C’est pourquoi la charité paternelle dont Nous entourons toutes les nations, de même qu’elle Nous a poussé naguère à exhorter, par des lettres que Nous leur avons adressées, les évêques d’Irlande, d’Espagne et d’Italie, à rappeler leurs peuples à leur devoir ; ainsi à l’heure présente. Nous sommes déterminé, mû par le même sentiment, à dire à la France Notre pensée et à lui ouvrir Notre cœur.
En effet, les complots précités ne nuisent pas seulement à la religion, mais ils sont encore funestes et pernicieux à l’Etat. Il est impossible, en effet, que la prospérité règne dans une nation où la religion ne garde pas son influence. L’homme perd-il le respect de Dieu ? Aussitôt croule le plus ferme appui de la justice sans laquelle on ne peut bien gérer la chose publique, au jugement même des sages du paganisme. L’autorité des princes n’aura plus dès lors son prestige nécessaire ; les lois seront sans force suffisante. Chacun préférera l’utile à l’honnête, les droits perdront leurs forces, s’ils n’ont d’autre sauvegarde que la crainte des châtiments. Ceux qui commandent se laisseront emporter facilement à la tyrannie, et ceux qui obéissent à la révolte et à la sédition. D’ailleurs, comme il n’y a aucun bien dans les choses, qu’elles ne l’aient reçu de la bonté divine, toute société humaine qui prétend exclure Dieu de sa constitution et de son gouvernement refuse, autant qu’il est en elle, le secours des bienfaits divins, et se rend absolument indigne de la protection du ciel. Aussi, quelles que soient en apparence ses forces et ses richesses, elle porte dans ses entrailles un principe secret de mort et ne peut espérer une longue durée. C’est que, pour les individus, autant il est salutaire de servir les desseins de Dieu, autant il est dangereux de s’en écarter ; et d’ordinaire, on voit les Etats, à mesure qu’ils se montrent plus fidèles à Dieu et à l’Eglise, monter comme naturellement au sommet de la prospérité, et pencher vers la décadence quand ils s’éloignent de cette conduite. L’histoire Nous montre dans la suite des siècles ces alternatives et Nous pourrions en citer des exemples récents dans Votre pays lui-même, si Nous prenions le temps de rappeler ce qui s’est vu au siècle passé, alors que les foules, emportées par l’audace de la révolte, ébranlaient jusque dans ses fondements la France terrifiée, et enveloppaient les choses sacrées et profanes dans une même catastrophe.

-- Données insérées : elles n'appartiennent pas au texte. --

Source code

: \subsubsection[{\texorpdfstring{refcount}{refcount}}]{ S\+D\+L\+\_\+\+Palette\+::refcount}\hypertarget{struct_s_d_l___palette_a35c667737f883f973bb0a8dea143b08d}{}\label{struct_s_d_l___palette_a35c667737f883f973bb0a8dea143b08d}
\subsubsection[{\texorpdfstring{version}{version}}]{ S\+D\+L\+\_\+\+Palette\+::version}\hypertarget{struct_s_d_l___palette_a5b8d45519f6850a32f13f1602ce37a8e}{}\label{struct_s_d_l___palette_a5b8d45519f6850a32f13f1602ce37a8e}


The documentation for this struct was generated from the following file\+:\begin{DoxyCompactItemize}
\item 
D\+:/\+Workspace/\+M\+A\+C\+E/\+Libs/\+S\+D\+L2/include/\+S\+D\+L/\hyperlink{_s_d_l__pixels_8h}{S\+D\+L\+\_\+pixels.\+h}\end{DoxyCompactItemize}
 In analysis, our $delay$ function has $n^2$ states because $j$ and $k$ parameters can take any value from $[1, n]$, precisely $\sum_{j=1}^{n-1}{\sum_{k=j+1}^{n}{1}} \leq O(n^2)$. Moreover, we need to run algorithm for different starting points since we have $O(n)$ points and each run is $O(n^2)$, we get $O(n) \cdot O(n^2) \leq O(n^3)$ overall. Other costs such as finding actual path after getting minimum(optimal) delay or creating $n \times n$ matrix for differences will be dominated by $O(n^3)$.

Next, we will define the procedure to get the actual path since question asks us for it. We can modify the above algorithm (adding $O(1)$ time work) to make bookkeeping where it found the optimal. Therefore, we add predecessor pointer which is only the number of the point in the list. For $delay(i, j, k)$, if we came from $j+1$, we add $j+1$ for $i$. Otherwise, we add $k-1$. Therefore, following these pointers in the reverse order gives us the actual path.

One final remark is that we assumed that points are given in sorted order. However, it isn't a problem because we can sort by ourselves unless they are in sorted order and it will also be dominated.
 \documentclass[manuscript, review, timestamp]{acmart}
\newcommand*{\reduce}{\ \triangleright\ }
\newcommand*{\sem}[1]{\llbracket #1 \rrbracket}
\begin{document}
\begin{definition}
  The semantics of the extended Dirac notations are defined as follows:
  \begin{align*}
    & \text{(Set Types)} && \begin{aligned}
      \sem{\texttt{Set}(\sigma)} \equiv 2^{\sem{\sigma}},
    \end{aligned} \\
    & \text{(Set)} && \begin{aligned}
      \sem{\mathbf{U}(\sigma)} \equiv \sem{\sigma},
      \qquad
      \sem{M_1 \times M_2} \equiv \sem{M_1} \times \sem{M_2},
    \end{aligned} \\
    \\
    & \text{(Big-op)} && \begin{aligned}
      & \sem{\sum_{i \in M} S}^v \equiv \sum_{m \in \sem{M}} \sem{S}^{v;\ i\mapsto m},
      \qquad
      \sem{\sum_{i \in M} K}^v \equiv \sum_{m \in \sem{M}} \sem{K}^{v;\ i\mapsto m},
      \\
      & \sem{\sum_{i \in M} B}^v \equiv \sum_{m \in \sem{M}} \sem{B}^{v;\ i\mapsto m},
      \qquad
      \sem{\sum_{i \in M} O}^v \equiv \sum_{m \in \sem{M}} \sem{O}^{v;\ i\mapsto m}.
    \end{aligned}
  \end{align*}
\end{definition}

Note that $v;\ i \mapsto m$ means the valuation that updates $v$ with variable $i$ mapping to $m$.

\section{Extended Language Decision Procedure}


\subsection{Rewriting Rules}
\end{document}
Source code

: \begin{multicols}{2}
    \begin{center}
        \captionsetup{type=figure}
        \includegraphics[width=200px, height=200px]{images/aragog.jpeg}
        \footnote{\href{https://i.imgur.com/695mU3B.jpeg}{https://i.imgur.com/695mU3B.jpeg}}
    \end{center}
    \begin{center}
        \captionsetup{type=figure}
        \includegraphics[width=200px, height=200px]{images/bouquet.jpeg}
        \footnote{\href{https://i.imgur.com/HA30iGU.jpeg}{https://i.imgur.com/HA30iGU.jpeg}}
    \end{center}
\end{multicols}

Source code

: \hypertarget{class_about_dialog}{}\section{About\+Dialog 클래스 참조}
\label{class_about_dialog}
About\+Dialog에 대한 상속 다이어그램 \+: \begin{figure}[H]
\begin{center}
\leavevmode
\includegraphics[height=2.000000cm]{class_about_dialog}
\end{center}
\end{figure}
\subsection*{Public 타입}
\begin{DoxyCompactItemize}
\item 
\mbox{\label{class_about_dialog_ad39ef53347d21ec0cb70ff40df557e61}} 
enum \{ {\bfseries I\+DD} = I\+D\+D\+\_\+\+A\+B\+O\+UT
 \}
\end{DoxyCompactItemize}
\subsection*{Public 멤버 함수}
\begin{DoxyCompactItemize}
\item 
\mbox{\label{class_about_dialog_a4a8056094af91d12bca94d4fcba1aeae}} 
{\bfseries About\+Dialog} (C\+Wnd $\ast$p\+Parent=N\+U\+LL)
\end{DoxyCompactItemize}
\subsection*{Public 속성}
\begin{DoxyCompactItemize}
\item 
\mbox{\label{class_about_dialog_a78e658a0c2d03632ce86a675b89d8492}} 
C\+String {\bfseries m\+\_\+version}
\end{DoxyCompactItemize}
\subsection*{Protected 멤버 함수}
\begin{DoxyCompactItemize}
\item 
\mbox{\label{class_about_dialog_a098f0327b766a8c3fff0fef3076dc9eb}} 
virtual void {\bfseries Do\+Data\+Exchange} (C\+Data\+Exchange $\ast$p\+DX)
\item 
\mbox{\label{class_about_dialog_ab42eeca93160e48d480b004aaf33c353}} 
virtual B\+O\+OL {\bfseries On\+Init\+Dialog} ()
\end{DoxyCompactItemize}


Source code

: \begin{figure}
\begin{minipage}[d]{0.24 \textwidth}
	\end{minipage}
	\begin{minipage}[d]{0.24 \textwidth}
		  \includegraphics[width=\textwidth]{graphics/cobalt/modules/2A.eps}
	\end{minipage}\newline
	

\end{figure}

Au contraire, il est facile d’éloigner ces causes de ruine en observant les préceptes de la religion catholique dans la constitution et dans le gouvernement, soit de la famille, soit de l’Etat ; car ils sont admirablement propres au maintien de l’ordre public et à la conservation des sociétés. » (Encyclique Nobilissima gallorum gens, 8 février 1884 – Sur la question religieuse en France)

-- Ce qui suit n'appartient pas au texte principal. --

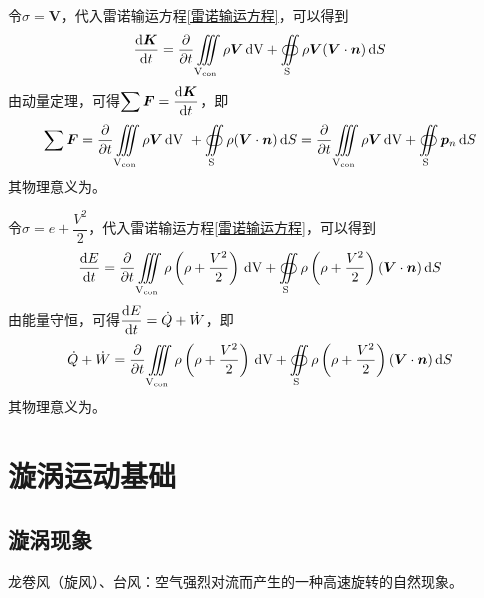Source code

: \sssection[动量方程]

令$\sigma = \bm{V}$，代入雷诺输运方程\eqref{雷诺输运方程}，可以得到
\begin{equation}
	\dfrac{{\rm{d}} \bm{K}}{{\rm{d}} t} = \dfrac{\partial }{\partial t} \iiint\limits_{\text{V}_{\text{con}}} \rho \bm{V}\, {\rm{d}} \text{V} + \oiint\limits_{\text{S}}\rho \bm{V}(\bm{V} \cdot \bm{n}) \, {\rm{d}} S 
\end{equation}
由动量定理，可得$\displaystyle \sum \bm{F} = \dfrac{{\rm{d}} \bm{K}}{{\rm{d}} t}$，即
\begin{equation}
	\sum \bm{F} = \dfrac{\partial }{\partial t} \iiint\limits_{\text{V}_{\text{con}}} \rho \bm{V}\, {\rm{d}} \text{V} \,\,+ \oiint\limits_{\text{S}}\rho (\bm{V} \cdot \bm{n}) \, {\rm{d}} S  = \dfrac{\partial }{\partial t} \iiint\limits_{\text{V}_{\text{con}}} \rho\bm{V} \, {\rm{d}} \text{V} + \oiint\limits_{\text{S}} \bm{p}_n \, {\rm{d}} S 
\end{equation}
其物理意义为\red[控制体所受合外力$=$控制体内动量的增加率$+$净流出控制面的动量流量]。
\vspace*{1em}

\sssection[能量方程]

令$\sigma = e + \dfrac{V^2}{2}$，代入雷诺输运方程\eqref{雷诺输运方程}，可以得到
\begin{equation}
	\dfrac{{\rm{d}} E}{{\rm{d}} t} = \dfrac{\partial }{\partial t} \iiint\limits_{\text{V}_{\text{con}}} \rho \left(\rho + \dfrac{V^2}{2}\right) \, {\rm{d}} \text{V} + \oiint\limits_{\text{S}}\rho \left(\rho + \dfrac{V^2}{2}\right) (\bm{V} \cdot \bm{n}) \, {\rm{d}} S 
\end{equation}
由能量守恒，可得$\dfrac{{\rm{d}} E}{{\rm{d}} t} = \dot{Q} + \dot{W}$，即
\begin{equation}
	\dot{Q} + \dot{W} = \dfrac{\partial }{\partial t} \iiint\limits_{\text{V}_{\text{con}}} \rho \left(\rho + \dfrac{V^2}{2}\right) \, {\rm{d}} \text{V} + \oiint\limits_{\text{S}}\rho \left(\rho + \dfrac{V^2}{2}\right) (\bm{V} \cdot \bm{n}) \, {\rm{d}} S 
\end{equation}
其物理意义为\red[外界对控制体的传热率和净输入功率$=$控制体内能量的增加率$+$净流出控制面的能量流量]。


\section{漩涡运动基础}
\subsection{漩涡现象}
\sssection[自然界]

龙卷风（旋风）、台风：空气强烈对流而产生的一种高速旋转的自然现象。
\vspace*{1em}

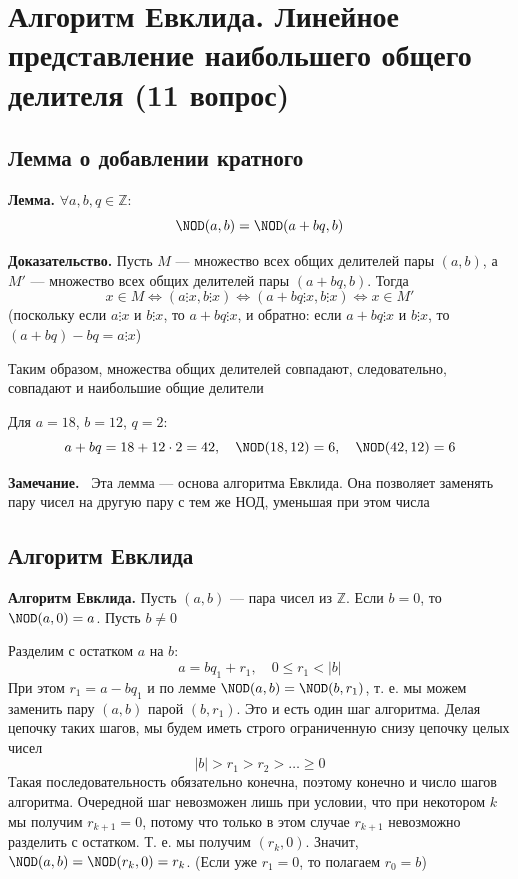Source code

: \documentclass[a4paper,12pt]{article}
\newcommand{\myremark}{\textbf{Замечание.}\ }
\theoremstyle{definition}
\theoremstyle{plain}
\theoremstyle{remark}
\begin{document}
	
	
	
	
	\newpage
	\section{Алгоритм Евклида. Линейное представление наибольшего общего делителя (11 вопрос)}
	
	\subsection{Лемма о добавлении кратного}
	
	\noindent \textbf{Лемма.}
	$\forall a, b, q \in \mathbb{Z}$:
	\[
	\NOD(a, b) = \NOD(a + bq, b)
	\]
	
	\medskip
	\noindent \textbf{Доказательство.}
	Пусть $M$ — множество всех общих делителей пары $(a, b)$, а $M'$ — множество всех общих делителей пары $(a + bq, b)$. Тогда
	\[
	x \in M \iff (a \vdots x, b \vdots x) \iff (a + bq \vdots x, b \vdots x) \iff x \in M'
	\]
	(поскольку если $a \vdots x$ и $b \vdots x$, то $a + bq \vdots x$, и обратно: если $a + bq \vdots x$ и $b \vdots x$, то $(a + bq) - bq = a \vdots x$)
	
	Таким образом, множества общих делителей совпадают, следовательно, совпадают и наибольшие общие делители
	
	\begin{tcolorbox}[colback=blue!5, colframe=blue!40!black, title=Пример]
	Для $a = 18$, $b = 12$, $q = 2$:
	\[
	a + bq = 18 + 12 \cdot 2 = 42,\quad \NOD(18,12)=6,\quad \NOD(42,12)=6
	\]
	\end{tcolorbox}
	
	\myremark
	Эта лемма — основа алгоритма Евклида. Она позволяет заменять пару чисел на другую пару с тем же НОД, уменьшая при этом числа
	
	\subsection{Алгоритм Евклида}
	
	\noindent \textbf{Алгоритм Евклида.}
	Пусть $(a, b)$ — пара чисел из $\mathbb{Z}$. Если $b = 0$, то $\NOD(a, 0) = a$. Пусть $b \neq 0$
	
	Разделим с остатком $a$ на $b$:
	\[
	a = bq_1 + r_1, \quad 0 \leq r_1 < |b|
	\]
	При этом $r_1 = a - bq_1$ и по лемме $\NOD(a, b) = \NOD(b, r_1)$, т. е. мы можем заменить пару $(a, b)$ парой $(b, r_1)$. Это и есть один шаг алгоритма. Делая цепочку таких шагов, мы будем иметь строго ограниченную снизу цепочку целых чисел
	\[
	|b| > r_1 > r_2 > \dots \geq 0
	\]
	Такая последовательность обязательно конечна, поэтому конечно и число шагов алгоритма. Очередной шаг невозможен лишь при условии, что при некотором $k$ мы получим $r_{k+1} = 0$, потому что только в этом случае $r_{k+1}$ невозможно разделить с остатком. Т. е. мы получим $(r_k, 0)$. Значит, $\NOD(a, b) = \NOD(r_k, 0) = r_k$. (Если уже $r_1 = 0$, то полагаем $r_0 = b$)
\end{document}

« Quant à l’Église, que Dieu lui-même a établie, l’exclure de la vie publique, des lois, de l’éducation de la jeunesse, de la société domestique, c’est une grande et pernicieuse erreur. – Une société sans religion ne saurait être bien réglée ; et déjà, plus peut-être qu’il ne faudrait, l’on voit ce que vaut en soi et dans ses conséquences cette soi-disant morale civile. La vraie maîtresse de la vertu et la gardienne des mœurs est l’Église du Christ. C’est elle qui conserve en leur intégrité les principes d’où découlent les devoirs, et qui, suggérant les plus nobles motifs de bien vivre, ordonne non seulement de fuir les mauvaises actions, mais de dompter les mouvements de l’âme contraires à la raison, quand même ils ne se traduisent pas en acte. » (Encyclique Immortale Dei, 1er novembre 1885 – Sur la constitution chrétienne des États)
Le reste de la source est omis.